Masters of Anima

I can't fathom how I've queued up so many RTS games for myself, considering how I tend to dislike them. Feels like every 5th game is an RTS, in disguise or otherwise. Today's personal disappointment is Masters of Anima. Despite not giving it too long of a shot after I figured out it's an RTS, and not something magnificent enough to pique my interest, I can still give a more or less objective description of what it is, and what it maybe does well. The usual treatment then.

Masters of Anima tries to be many things. It's mostly an RTS, I would say, but it mixes in a good amount of ARPG, Story, and Puzzles. (And on a side note, ARPGs aside, I'm rather opposed to all of these in games. Woe is me.)
The meat of the game is summoning different units, sending them to attack different things, or do other things, such as interacting with the environment to shape it. A seasoned RTS player would be alienated and disgusted by the inefficiency of the control scheme of this game, but I don't find it so bad for the more casual type of game it is. The content of the game is nicely shaped to provide incentive to split your troops and have them perform different tasks, much like teaching you the basics of playing an RTS, especially from the viewpoint of a PC-centric player. For what it does, it seems well made at least, so I can't objectively criticize it there.
The ARPG elements come through a personal character you control via the usual WASD movement system, upgrades you can get yourself over the course of the game, and map exploration. Speaking of maps, they are rather large, but overall the game is still level-based.
The story is the usual boring unoriginal tra... I mean, not to my liking. I've a high standard for storytelling in games, and very few games (with actual gameplay) indeed have had stories I would consider passable, let alone good. So make of my opinion what you will. It's got full voice acting though.
And finally, the puzzles are the kind of casual stuff I've come to expect from "puzzle games" these days. They're a time wasting annoyance at worst, but if you consider enemy attack patterns and how to counter them a puzzle, then maybe there are redeeming puzzle aspects to this game after all.

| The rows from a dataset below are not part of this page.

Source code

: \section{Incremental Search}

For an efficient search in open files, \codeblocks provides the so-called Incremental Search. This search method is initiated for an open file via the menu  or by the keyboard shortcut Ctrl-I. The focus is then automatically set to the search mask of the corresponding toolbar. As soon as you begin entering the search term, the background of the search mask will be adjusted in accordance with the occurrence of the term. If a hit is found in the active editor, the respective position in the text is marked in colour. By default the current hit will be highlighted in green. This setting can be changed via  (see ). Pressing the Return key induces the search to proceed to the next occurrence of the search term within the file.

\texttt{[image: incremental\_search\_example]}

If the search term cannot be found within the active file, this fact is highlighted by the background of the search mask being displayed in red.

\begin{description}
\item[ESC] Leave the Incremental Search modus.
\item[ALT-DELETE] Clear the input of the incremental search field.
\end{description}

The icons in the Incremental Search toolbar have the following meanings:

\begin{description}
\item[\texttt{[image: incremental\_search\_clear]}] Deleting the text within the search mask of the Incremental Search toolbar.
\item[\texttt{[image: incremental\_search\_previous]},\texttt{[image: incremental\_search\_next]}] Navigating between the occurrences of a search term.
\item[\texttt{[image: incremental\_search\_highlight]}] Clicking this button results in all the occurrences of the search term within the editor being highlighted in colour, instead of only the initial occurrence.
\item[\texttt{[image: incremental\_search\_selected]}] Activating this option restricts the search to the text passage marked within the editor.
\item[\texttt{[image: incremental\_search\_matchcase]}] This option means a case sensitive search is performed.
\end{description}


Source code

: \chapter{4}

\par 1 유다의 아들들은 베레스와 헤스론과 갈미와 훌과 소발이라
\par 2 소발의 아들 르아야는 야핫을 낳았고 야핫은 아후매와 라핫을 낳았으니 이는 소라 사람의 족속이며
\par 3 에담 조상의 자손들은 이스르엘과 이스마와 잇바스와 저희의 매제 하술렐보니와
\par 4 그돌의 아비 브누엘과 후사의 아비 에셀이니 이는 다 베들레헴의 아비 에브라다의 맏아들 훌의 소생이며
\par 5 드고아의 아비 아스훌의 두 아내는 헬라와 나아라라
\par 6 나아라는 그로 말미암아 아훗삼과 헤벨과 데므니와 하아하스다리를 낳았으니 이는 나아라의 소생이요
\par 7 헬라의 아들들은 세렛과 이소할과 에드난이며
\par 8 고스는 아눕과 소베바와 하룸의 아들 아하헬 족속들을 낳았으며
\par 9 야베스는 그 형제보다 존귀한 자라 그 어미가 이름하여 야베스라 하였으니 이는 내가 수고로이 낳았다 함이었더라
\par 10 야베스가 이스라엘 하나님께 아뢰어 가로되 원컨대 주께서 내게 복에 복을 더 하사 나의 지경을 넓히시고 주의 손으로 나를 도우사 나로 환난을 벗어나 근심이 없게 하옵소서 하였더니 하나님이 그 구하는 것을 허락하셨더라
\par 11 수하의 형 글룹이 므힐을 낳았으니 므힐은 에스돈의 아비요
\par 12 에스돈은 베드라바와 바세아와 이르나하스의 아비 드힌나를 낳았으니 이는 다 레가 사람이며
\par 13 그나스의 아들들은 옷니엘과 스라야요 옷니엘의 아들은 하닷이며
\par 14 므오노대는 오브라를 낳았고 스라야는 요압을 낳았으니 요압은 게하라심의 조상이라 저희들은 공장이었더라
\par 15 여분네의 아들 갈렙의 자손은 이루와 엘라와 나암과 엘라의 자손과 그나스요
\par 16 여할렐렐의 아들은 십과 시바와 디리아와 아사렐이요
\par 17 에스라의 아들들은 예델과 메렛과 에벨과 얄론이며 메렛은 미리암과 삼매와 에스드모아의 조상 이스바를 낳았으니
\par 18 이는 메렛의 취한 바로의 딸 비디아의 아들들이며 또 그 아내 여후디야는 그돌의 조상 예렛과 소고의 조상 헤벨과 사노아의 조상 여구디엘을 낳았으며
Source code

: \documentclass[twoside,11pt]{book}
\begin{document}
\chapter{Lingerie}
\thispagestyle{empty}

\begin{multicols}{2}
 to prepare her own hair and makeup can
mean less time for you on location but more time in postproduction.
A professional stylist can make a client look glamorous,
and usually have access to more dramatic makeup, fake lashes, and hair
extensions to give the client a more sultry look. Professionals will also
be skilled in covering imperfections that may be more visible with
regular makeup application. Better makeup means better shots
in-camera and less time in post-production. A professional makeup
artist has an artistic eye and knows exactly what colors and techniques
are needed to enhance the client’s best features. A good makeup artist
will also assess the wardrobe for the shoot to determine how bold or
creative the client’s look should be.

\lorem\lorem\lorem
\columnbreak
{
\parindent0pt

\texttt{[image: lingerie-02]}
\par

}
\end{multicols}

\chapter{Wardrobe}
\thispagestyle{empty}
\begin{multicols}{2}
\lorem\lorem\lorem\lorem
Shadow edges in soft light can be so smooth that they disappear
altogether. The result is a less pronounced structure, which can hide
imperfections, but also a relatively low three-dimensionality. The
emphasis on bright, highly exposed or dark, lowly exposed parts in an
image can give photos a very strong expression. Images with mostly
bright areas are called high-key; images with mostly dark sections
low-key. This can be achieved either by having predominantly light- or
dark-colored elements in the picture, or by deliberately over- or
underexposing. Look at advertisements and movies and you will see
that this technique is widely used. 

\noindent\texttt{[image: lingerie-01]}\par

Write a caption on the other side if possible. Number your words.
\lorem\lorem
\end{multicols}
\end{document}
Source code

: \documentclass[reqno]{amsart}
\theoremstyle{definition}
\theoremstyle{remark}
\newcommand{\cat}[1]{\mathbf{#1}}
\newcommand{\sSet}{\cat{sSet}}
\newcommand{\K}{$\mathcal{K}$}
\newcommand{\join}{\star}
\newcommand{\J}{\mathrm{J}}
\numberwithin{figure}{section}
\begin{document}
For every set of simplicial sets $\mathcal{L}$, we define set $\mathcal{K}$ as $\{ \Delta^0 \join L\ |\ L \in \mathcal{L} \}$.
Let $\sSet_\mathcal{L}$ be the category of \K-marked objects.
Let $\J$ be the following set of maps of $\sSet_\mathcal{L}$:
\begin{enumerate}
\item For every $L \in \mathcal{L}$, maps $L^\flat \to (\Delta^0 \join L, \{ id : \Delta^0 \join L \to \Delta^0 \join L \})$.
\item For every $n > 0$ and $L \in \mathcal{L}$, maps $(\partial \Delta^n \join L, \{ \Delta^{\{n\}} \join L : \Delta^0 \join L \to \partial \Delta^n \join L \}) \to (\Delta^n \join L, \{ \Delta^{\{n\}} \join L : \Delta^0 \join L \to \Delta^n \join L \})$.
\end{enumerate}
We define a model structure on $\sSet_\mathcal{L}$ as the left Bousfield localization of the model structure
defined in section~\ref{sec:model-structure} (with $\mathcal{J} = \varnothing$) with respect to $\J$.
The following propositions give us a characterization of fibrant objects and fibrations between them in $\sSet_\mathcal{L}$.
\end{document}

So overall, Masters of Anima does two things wrong. More importantly, it's of a type of game I don't like. More seriously, it tries to be multiple games, the inefficiency of which I've explained many times. It's not a good RTS, it's not a good ARPG, it doesn't have a good story, and it doesn't have good puzzles. As a hybrid, I even dare say it does well, but I also dare say that most people don't care about hybrids. They want a solid experience in their selected genre, not a mediocre one in multiple ones. So that's an objective reason to not recommend it, but do keep in mind that I mainly just don't like these genres.